The task calls for each record to be given again unchanged, minus any pictures.

Segment Start: DATA EXTRACT

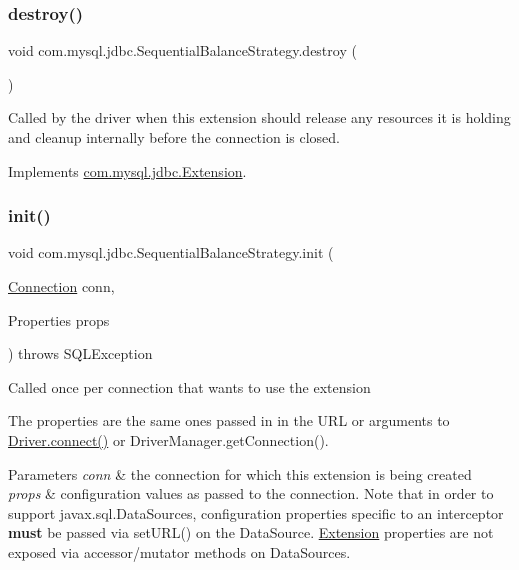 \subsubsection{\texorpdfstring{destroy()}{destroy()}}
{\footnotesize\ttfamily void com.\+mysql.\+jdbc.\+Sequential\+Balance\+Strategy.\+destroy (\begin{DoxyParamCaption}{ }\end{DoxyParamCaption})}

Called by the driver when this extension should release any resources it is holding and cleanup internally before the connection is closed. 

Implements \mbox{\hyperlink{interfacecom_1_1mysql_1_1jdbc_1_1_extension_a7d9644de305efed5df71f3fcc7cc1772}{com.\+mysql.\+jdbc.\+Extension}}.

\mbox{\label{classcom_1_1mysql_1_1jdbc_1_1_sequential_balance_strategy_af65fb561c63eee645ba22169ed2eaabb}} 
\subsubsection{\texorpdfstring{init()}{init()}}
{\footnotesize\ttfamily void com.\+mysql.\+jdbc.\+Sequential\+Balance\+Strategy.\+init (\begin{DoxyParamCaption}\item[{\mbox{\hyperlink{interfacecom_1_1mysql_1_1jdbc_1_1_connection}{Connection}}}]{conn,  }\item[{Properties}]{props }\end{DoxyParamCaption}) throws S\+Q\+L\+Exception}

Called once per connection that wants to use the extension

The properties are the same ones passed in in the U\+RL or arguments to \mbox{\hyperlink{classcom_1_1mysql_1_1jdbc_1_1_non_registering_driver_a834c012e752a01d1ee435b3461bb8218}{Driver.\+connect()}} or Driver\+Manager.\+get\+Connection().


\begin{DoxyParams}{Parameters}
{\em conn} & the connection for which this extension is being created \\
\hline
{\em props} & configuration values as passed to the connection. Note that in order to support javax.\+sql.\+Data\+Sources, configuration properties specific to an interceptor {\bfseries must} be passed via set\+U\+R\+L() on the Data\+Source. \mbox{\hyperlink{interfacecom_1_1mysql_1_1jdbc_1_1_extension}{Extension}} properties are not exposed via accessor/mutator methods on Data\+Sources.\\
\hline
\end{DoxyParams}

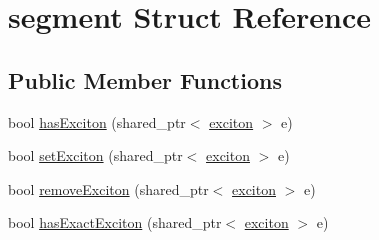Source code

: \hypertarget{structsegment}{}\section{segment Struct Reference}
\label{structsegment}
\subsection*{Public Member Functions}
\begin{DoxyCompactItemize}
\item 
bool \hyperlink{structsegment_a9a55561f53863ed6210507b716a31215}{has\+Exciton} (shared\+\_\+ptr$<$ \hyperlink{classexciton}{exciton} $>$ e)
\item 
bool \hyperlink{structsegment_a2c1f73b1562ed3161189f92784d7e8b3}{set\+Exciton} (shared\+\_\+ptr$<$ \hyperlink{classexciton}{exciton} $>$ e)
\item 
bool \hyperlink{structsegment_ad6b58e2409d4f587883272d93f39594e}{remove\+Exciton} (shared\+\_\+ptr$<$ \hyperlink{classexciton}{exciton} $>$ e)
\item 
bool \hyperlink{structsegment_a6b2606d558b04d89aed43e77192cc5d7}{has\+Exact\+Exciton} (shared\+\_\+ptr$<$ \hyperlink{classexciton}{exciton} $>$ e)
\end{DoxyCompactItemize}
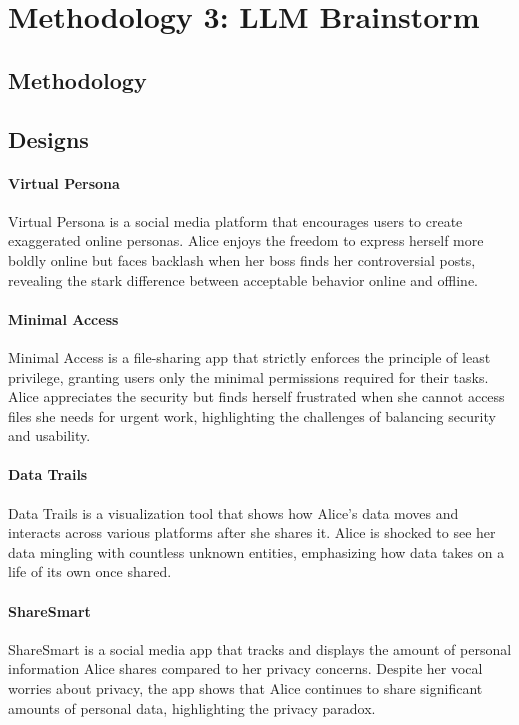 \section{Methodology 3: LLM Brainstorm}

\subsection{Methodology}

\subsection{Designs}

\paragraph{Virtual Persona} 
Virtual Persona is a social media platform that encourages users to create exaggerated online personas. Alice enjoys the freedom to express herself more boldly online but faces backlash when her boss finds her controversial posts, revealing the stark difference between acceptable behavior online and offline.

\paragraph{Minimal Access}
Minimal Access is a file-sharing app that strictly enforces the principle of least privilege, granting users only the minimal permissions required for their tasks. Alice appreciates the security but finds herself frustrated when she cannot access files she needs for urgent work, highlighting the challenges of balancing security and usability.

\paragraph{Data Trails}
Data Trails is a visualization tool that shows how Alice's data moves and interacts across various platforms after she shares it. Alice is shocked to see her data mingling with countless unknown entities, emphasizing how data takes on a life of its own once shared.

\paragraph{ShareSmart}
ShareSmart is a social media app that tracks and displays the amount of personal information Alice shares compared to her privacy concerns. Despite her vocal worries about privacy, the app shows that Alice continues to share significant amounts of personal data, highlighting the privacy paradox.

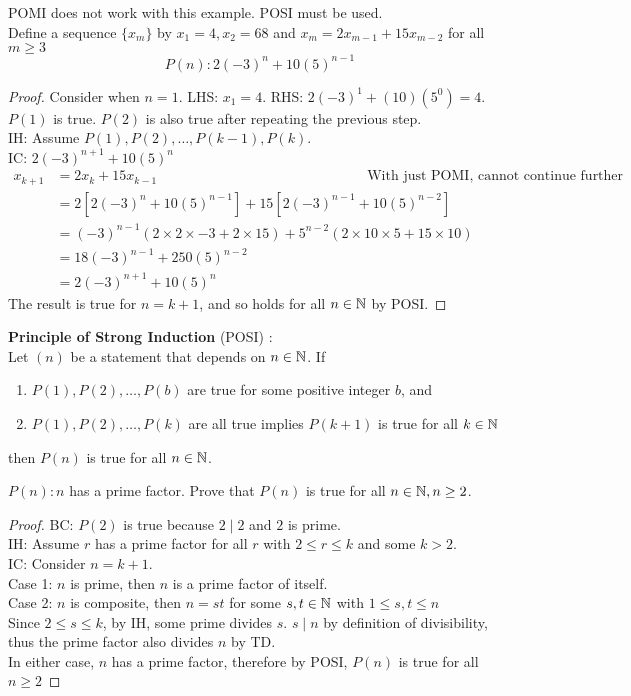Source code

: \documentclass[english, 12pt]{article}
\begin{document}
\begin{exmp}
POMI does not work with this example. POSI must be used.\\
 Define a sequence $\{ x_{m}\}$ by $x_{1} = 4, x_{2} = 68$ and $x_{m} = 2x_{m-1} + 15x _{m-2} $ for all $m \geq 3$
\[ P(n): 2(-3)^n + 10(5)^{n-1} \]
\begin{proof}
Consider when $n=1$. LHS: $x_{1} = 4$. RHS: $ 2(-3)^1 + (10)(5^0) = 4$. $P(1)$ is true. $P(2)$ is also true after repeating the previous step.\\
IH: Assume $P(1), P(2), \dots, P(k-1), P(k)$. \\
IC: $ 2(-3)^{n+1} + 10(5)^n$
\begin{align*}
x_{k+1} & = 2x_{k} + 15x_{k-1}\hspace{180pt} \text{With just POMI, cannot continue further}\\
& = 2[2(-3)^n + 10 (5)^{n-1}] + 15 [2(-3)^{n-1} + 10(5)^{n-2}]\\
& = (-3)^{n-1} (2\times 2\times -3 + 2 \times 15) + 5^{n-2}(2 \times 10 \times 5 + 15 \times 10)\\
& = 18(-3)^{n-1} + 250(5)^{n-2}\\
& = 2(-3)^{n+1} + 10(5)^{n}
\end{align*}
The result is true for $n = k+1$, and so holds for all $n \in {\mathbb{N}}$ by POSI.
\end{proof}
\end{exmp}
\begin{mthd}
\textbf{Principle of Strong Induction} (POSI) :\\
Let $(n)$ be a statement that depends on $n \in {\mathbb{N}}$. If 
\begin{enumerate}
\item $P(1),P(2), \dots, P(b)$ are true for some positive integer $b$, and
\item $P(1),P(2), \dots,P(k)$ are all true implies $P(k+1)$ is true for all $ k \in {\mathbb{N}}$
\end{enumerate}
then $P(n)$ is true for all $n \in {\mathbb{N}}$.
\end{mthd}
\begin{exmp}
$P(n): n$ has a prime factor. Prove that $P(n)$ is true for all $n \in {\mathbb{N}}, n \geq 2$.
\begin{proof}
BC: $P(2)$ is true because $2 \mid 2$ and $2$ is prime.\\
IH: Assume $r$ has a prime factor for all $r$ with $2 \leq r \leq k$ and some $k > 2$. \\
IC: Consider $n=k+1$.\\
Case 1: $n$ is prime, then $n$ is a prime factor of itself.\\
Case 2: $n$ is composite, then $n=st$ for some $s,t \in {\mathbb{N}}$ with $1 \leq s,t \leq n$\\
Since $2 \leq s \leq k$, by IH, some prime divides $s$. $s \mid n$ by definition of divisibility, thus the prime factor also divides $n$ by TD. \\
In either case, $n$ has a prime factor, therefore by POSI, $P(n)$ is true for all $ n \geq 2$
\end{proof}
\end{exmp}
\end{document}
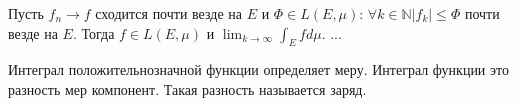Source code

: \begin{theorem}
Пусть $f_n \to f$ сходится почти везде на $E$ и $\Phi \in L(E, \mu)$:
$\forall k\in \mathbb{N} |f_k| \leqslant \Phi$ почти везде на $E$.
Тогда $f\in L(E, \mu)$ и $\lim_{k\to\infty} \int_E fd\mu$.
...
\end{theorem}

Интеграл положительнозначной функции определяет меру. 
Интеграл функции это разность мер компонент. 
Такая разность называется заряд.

Segment End: DATA EXTRACT

• **RESPONSE BELOW**:
 \subsubsection{\texorpdfstring{destroy()}{destroy()}}
{\footnotesize\ttfamily void com.\+mysql.\+jdbc.\+Sequential\+Balance\+Strategy.\+destroy (\begin{DoxyParamCaption}{ }\end{DoxyParamCaption})}

Called by the driver when this extension should release any resources it is holding and cleanup internally before the connection is closed. 

Implements \mbox{\hyperlink{interfacecom_1_1mysql_1_1jdbc_1_1_extension_a7d9644de305efed5df71f3fcc7cc1772}{com.\+mysql.\+jdbc.\+Extension}}.

\mbox{\label{classcom_1_1mysql_1_1jdbc_1_1_sequential_balance_strategy_af65fb561c63eee645ba22169ed2eaabb}} 
\subsubsection{\texorpdfstring{init()}{init()}}
{\footnotesize\ttfamily void com.\+mysql.\+jdbc.\+Sequential\+Balance\+Strategy.\+init (\begin{DoxyParamCaption}\item[{\mbox{\hyperlink{interfacecom_1_1mysql_1_1jdbc_1_1_connection}{Connection}}}]{conn,  }\item[{Properties}]{props }\end{DoxyParamCaption}) throws S\+Q\+L\+Exception}

Called once per connection that wants to use the extension

The properties are the same ones passed in in the U\+RL or arguments to \mbox{\hyperlink{classcom_1_1mysql_1_1jdbc_1_1_non_registering_driver_a834c012e752a01d1ee435b3461bb8218}{Driver.\+connect()}} or Driver\+Manager.\+get\+Connection().


\begin{DoxyParams}{Parameters}
{\em conn} & the connection for which this extension is being created \\
\hline
{\em props} & configuration values as passed to the connection. Note that in order to support javax.\+sql.\+Data\+Sources, configuration properties specific to an interceptor {\bfseries must} be passed via set\+U\+R\+L() on the Data\+Source. \mbox{\hyperlink{interfacecom_1_1mysql_1_1jdbc_1_1_extension}{Extension}} properties are not exposed via accessor/mutator methods on Data\+Sources.\\
\hline
\end{DoxyParams}

Source code

: \hypertarget{structsegment}{}\section{segment Struct Reference}
\label{structsegment}
\subsection*{Public Member Functions}
\begin{DoxyCompactItemize}
\item 
bool \hyperlink{structsegment_a9a55561f53863ed6210507b716a31215}{has\+Exciton} (shared\+\_\+ptr$<$ \hyperlink{classexciton}{exciton} $>$ e)
\item 
bool \hyperlink{structsegment_a2c1f73b1562ed3161189f92784d7e8b3}{set\+Exciton} (shared\+\_\+ptr$<$ \hyperlink{classexciton}{exciton} $>$ e)
\item 
bool \hyperlink{structsegment_ad6b58e2409d4f587883272d93f39594e}{remove\+Exciton} (shared\+\_\+ptr$<$ \hyperlink{classexciton}{exciton} $>$ e)
\item 
bool \hyperlink{structsegment_a6b2606d558b04d89aed43e77192cc5d7}{has\+Exact\+Exciton} (shared\+\_\+ptr$<$ \hyperlink{classexciton}{exciton} $>$ e)
\end{DoxyCompactItemize}
 \section{Methodology 3: LLM Brainstorm}

\subsection{Methodology}

\subsection{Designs}

\paragraph{Virtual Persona} 
Virtual Persona is a social media platform that encourages users to create exaggerated online personas. Alice enjoys the freedom to express herself more boldly online but faces backlash when her boss finds her controversial posts, revealing the stark difference between acceptable behavior online and offline.

\paragraph{Minimal Access}
Minimal Access is a file-sharing app that strictly enforces the principle of least privilege, granting users only the minimal permissions required for their tasks. Alice appreciates the security but finds herself frustrated when she cannot access files she needs for urgent work, highlighting the challenges of balancing security and usability.

\paragraph{Data Trails}
Data Trails is a visualization tool that shows how Alice's data moves and interacts across various platforms after she shares it. Alice is shocked to see her data mingling with countless unknown entities, emphasizing how data takes on a life of its own once shared.

\paragraph{ShareSmart}
ShareSmart is a social media app that tracks and displays the amount of personal information Alice shares compared to her privacy concerns. Despite her vocal worries about privacy, the app shows that Alice continues to share significant amounts of personal data, highlighting the privacy paradox.

Source code

: \documentclass[english, 12pt]{article}
\begin{document}
\begin{exmp}
POMI does not work with this example. POSI must be used.\\
 Define a sequence $\{ x_{m}\}$ by $x_{1} = 4, x_{2} = 68$ and $x_{m} = 2x_{m-1} + 15x _{m-2} $ for all $m \geq 3$
\[ P(n): 2(-3)^n + 10(5)^{n-1} \]
\begin{proof}
Consider when $n=1$. LHS: $x_{1} = 4$. RHS: $ 2(-3)^1 + (10)(5^0) = 4$. $P(1)$ is true. $P(2)$ is also true after repeating the previous step.\\
IH: Assume $P(1), P(2), \dots, P(k-1), P(k)$. \\
IC: $ 2(-3)^{n+1} + 10(5)^n$
\begin{align*}
x_{k+1} & = 2x_{k} + 15x_{k-1}\hspace{180pt} \text{With just POMI, cannot continue further}\\
& = 2[2(-3)^n + 10 (5)^{n-1}] + 15 [2(-3)^{n-1} + 10(5)^{n-2}]\\
& = (-3)^{n-1} (2\times 2\times -3 + 2 \times 15) + 5^{n-2}(2 \times 10 \times 5 + 15 \times 10)\\
& = 18(-3)^{n-1} + 250(5)^{n-2}\\
& = 2(-3)^{n+1} + 10(5)^{n}
\end{align*}
The result is true for $n = k+1$, and so holds for all $n \in {\mathbb{N}}$ by POSI.
\end{proof}
\end{exmp}
\begin{mthd}
\textbf{Principle of Strong Induction} (POSI) :\\
Let $(n)$ be a statement that depends on $n \in {\mathbb{N}}$. If 
\begin{enumerate}
\item $P(1),P(2), \dots, P(b)$ are true for some positive integer $b$, and
\item $P(1),P(2), \dots,P(k)$ are all true implies $P(k+1)$ is true for all $ k \in {\mathbb{N}}$
\end{enumerate}
then $P(n)$ is true for all $n \in {\mathbb{N}}$.
\end{mthd}
\begin{exmp}
$P(n): n$ has a prime factor. Prove that $P(n)$ is true for all $n \in {\mathbb{N}}, n \geq 2$.
\begin{proof}
BC: $P(2)$ is true because $2 \mid 2$ and $2$ is prime.\\
IH: Assume $r$ has a prime factor for all $r$ with $2 \leq r \leq k$ and some $k > 2$. \\
IC: Consider $n=k+1$.\\
Case 1: $n$ is prime, then $n$ is a prime factor of itself.\\
Case 2: $n$ is composite, then $n=st$ for some $s,t \in {\mathbb{N}}$ with $1 \leq s,t \leq n$\\
Since $2 \leq s \leq k$, by IH, some prime divides $s$. $s \mid n$ by definition of divisibility, thus the prime factor also divides $n$ by TD. \\
In either case, $n$ has a prime factor, therefore by POSI, $P(n)$ is true for all $ n \geq 2$
\end{proof}
\end{exmp}
\end{document}
Source code

: \begin{theorem}
Пусть $f_n \to f$ сходится почти везде на $E$ и $\Phi \in L(E, \mu)$:
$\forall k\in \mathbb{N} |f_k| \leqslant \Phi$ почти везде на $E$.
Тогда $f\in L(E, \mu)$ и $\lim_{k\to\infty} \int_E fd\mu$.
...
\end{theorem}

Интеграл положительнозначной функции определяет меру. 
Интеграл функции это разность мер компонент. 
Такая разность называется заряд.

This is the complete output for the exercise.